• Directions for this task:
Print, exactly as written, the line containing "- WU chenxu (kabeor) <kabeor@qiling.io>" and every line after it, ending with the final line of the data below.

╭─ The data

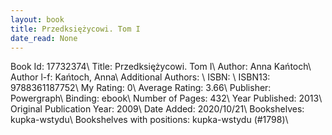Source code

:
 ```yaml
---
layout: book
title: Przedksiężycowi. Tom I
date_read: None
---
```


Book Id: 17732374\ 
Title: Przedksiężycowi. Tom I\ 
Author: Anna Kańtoch\ 
Author l-f: Kańtoch, Anna\ 
Additional Authors: \ 
ISBN: \ 
ISBN13: 9788361187752\ 
My Rating: 0\ 
Average Rating: 3.66\ 
Publisher: Powergraph\ 
Binding: ebook\ 
Number of Pages: 432\ 
Year Published: 2013\ 
Original Publication Year: 2009\ 
Date Added: 2020/10/21\ 
Bookshelves: kupka-wstydu\ 
Bookshelves with positions: kupka-wstydu (#1798)\ 

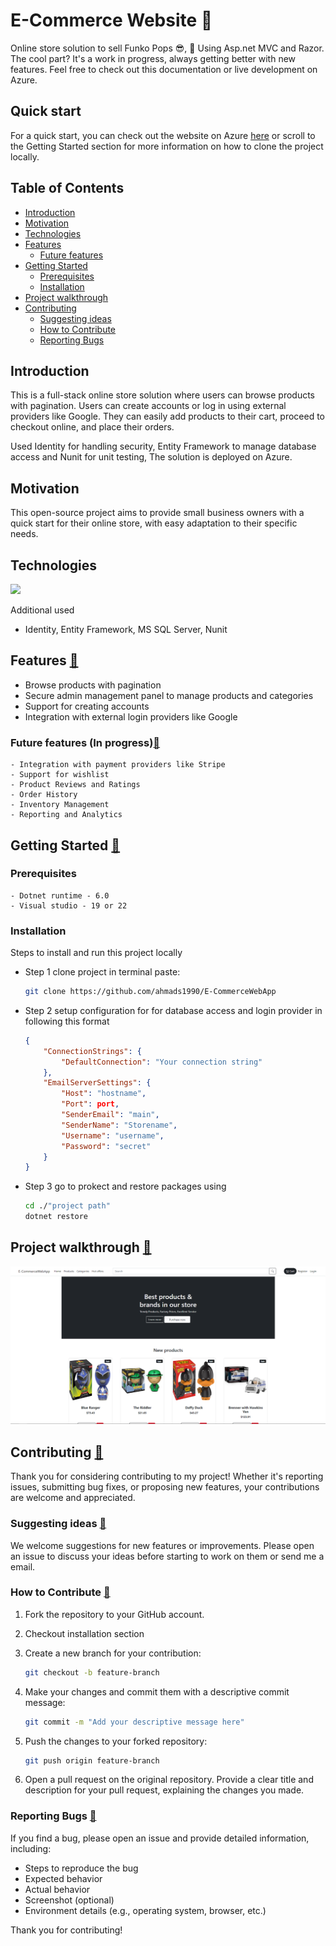 # E-Commerce Website 🛒

Online store solution to sell Funko Pops 😎, 🎉 Using Asp.net MVC and Razor. The cool part? It's a work in progress, always getting better with new features.
Feel free to check out this documentation or live development on Azure.

## Quick start

For a quick start, you can check out the website on Azure [here](https://e-commercewebapp20231231132835.azurewebsites.net/) or scroll to the Getting Started section for more information on how to clone the project locally.

## Table of Contents

-   [Introduction](#introduction)
-   [Motivation](#motivation)
-   [Technologies](#technologies)
-   [Features](#features)
    -   [Future features](#future-features)
-   [Getting Started](#getting-started)
    -   [Prerequisites](#prerequisites)
    -   [Installation](#installation)
-   [Project walkthrough](#project-walkthrough)
-   [Contributing](#contributing)
    -   [Suggesting ideas](#suggesting-ideas)
    -   [How to Contribute](#how-to-contribute)
    -   [Reporting Bugs](#reporting-bugs)

## Introduction

This is a full-stack online store solution where users can browse products with pagination. Users can create accounts or log in using external providers like Google. They can easily add products to their cart, proceed to checkout online, and place their orders.

Used Identity for handling security, Entity Framework to manage database access and Nunit for unit testing, The solution is deployed on Azure.

## Motivation

This open-source project aims to provide small business owners with a quick start for their online store, with easy adaptation to their specific needs.

## Technologies

<a href="https://skillicons.dev">
<img src="https://skillicons.dev/icons?i=cs,dotnet,html,css,bootstrap,js,git" />
</a>

Additional used

-   Identity, Entity Framework, MS SQL Server, Nunit

## Features [🔼](#table-of-contents)

-   Browse products with pagination
-   Secure admin management panel to manage products and categories
-   Support for creating accounts
-   Integration with external login providers like Google

### Future features (In progress)[🔼](#table-of-contents)

    - Integration with payment providers like Stripe
    - Support for wishlist
    - Product Reviews and Ratings
    - Order History
    - Inventory Management
    - Reporting and Analytics

## Getting Started [🔼](#table-of-contents)

### Prerequisites

    - Dotnet runtime - 6.0
    - Visual studio - 19 or 22

### Installation

Steps to install and run this project locally

-   Step 1 clone project in terminal paste:

    ```bash
    git clone https://github.com/ahmads1990/E-CommerceWebApp
    ```

-   Step 2 setup configuration for for database access and login provider in following this format

    ```json
    {
        "ConnectionStrings": {
            "DefaultConnection": "Your connection string"
        },
        "EmailServerSettings": {
            "Host": "hostname",
            "Port": port,
            "SenderEmail": "main",
            "SenderName": "Storename",
            "Username": "username",
            "Password": "secret"
        }
    }
    ```

-   Step 3 go to prokect and restore packages using

    ```bash
    cd ./"project path"
    dotnet restore
    ```

## Project walkthrough [🔼](#table-of-contents)

![Website homepage](readmeHome.png)

## Contributing [🔼](#table-of-contents)

Thank you for considering contributing to my project! Whether it's reporting issues, submitting bug fixes, or proposing new features, your contributions are welcome and appreciated.

### Suggesting ideas [🔼](#table-of-contents)

We welcome suggestions for new features or improvements. Please open an issue to discuss your ideas before starting to work on them or send me a email.

### How to Contribute [🔼](#table-of-contents)

1. Fork the repository to your GitHub account.
2. Checkout installation section
3. Create a new branch for your contribution:

    ```bash
    git checkout -b feature-branch
    ```

4. Make your changes and commit them with a descriptive commit message:

    ```bash
    git commit -m "Add your descriptive message here"
    ```

5. Push the changes to your forked repository:

    ```bash
    git push origin feature-branch
    ```

6. Open a pull request on the original repository. Provide a clear title and description for your pull request, explaining the changes you made.

### Reporting Bugs [🔼](#table-of-contents)

If you find a bug, please open an issue and provide detailed information, including:

-   Steps to reproduce the bug
-   Expected behavior
-   Actual behavior
-   Screenshot (optional)
-   Environment details (e.g., operating system, browser, etc.)

Thank you for contributing!
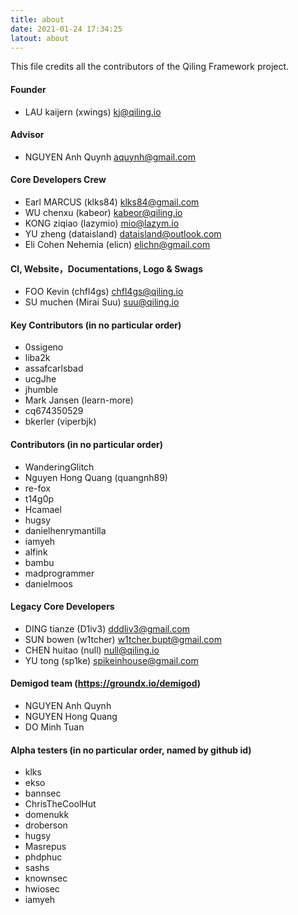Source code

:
 ```yaml
---
title: about
date: 2021-01-24 17:34:25
latout: about
---
```


This file credits all the contributors of the Qiling Framework project.


#### Founder

- LAU kaijern (xwings) <kj@qiling.io>


#### Advisor

- NGUYEN Anh Quynh <aquynh@gmail.com>


#### Core Developers Crew

- Earl MARCUS (klks84) klks84@gmail.com
- WU chenxu (kabeor) <kabeor@qiling.io>
- KONG ziqiao (lazymio) <mio@lazym.io>
- YU zheng (dataisland) <dataisland@outlook.com>
- Eli Cohen Nehemia (elicn) <elichn@gmail.com>


#### CI, Website，Documentations, Logo & Swags

- FOO Kevin (chfl4gs) <chfl4gs@qiling.io>
- SU muchen (Mirai Suu) <suu@qiling.io>


#### Key Contributors (in no particular order)

- 0ssigeno
- liba2k
- assafcarlsbad
- ucgJhe
- jhumble
- Mark Jansen (learn-more)
- cq674350529
- bkerler (viperbjk)


#### Contributors (in no particular order)

- WanderingGlitch
- Nguyen Hong Quang (quangnh89)
- re-fox
- t14g0p
- Hcamael
- hugsy
- danielhenrymantilla
- iamyeh
- alfink
- bambu
- madprogrammer
- danielmoos


#### Legacy Core Developers

- DING tianze (D1iv3) <dddliv3@gmail.com>
- SUN bowen (w1tcher) <w1tcher.bupt@gmail.com>
- CHEN huitao (null) <null@qiling.io>
- YU tong (sp1ke) <spikeinhouse@gmail.com>


#### Demigod team (https://groundx.io/demigod)

- NGUYEN Anh Quynh
- NGUYEN Hong Quang
- DO Minh Tuan


#### Alpha testers (in no particular order, named by github id)

- klks
- ekso
- bannsec
- ChrisTheCoolHut
- domenukk
- droberson
- hugsy
- Masrepus
- phdphuc
- sashs
- knownsec
- hwiosec
- iamyeh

╰─

• Answer section:
- WU chenxu (kabeor) <kabeor@qiling.io>
- KONG ziqiao (lazymio) <mio@lazym.io>
- YU zheng (dataisland) <dataisland@outlook.com>
- Eli Cohen Nehemia (elicn) <elichn@gmail.com>


#### CI, Website，Documentations, Logo & Swags

- FOO Kevin (chfl4gs) <chfl4gs@qiling.io>
- SU muchen (Mirai Suu) <suu@qiling.io>


#### Key Contributors (in no particular order)

- 0ssigeno
- liba2k
- assafcarlsbad
- ucgJhe
- jhumble
- Mark Jansen (learn-more)
- cq674350529
- bkerler (viperbjk)


#### Contributors (in no particular order)

- WanderingGlitch
- Nguyen Hong Quang (quangnh89)
- re-fox
- t14g0p
- Hcamael
- hugsy
- danielhenrymantilla
- iamyeh
- alfink
- bambu
- madprogrammer
- danielmoos


#### Legacy Core Developers

- DING tianze (D1iv3) <dddliv3@gmail.com>
- SUN bowen (w1tcher) <w1tcher.bupt@gmail.com>
- CHEN huitao (null) <null@qiling.io>
- YU tong (sp1ke) <spikeinhouse@gmail.com>


#### Demigod team (https://groundx.io/demigod)

- NGUYEN Anh Quynh
- NGUYEN Hong Quang
- DO Minh Tuan


#### Alpha testers (in no particular order, named by github id)

- klks
- ekso
- bannsec
- ChrisTheCoolHut
- domenukk
- droberson
- hugsy
- Masrepus
- phdphuc
- sashs
- knownsec
- hwiosec
- iamyeh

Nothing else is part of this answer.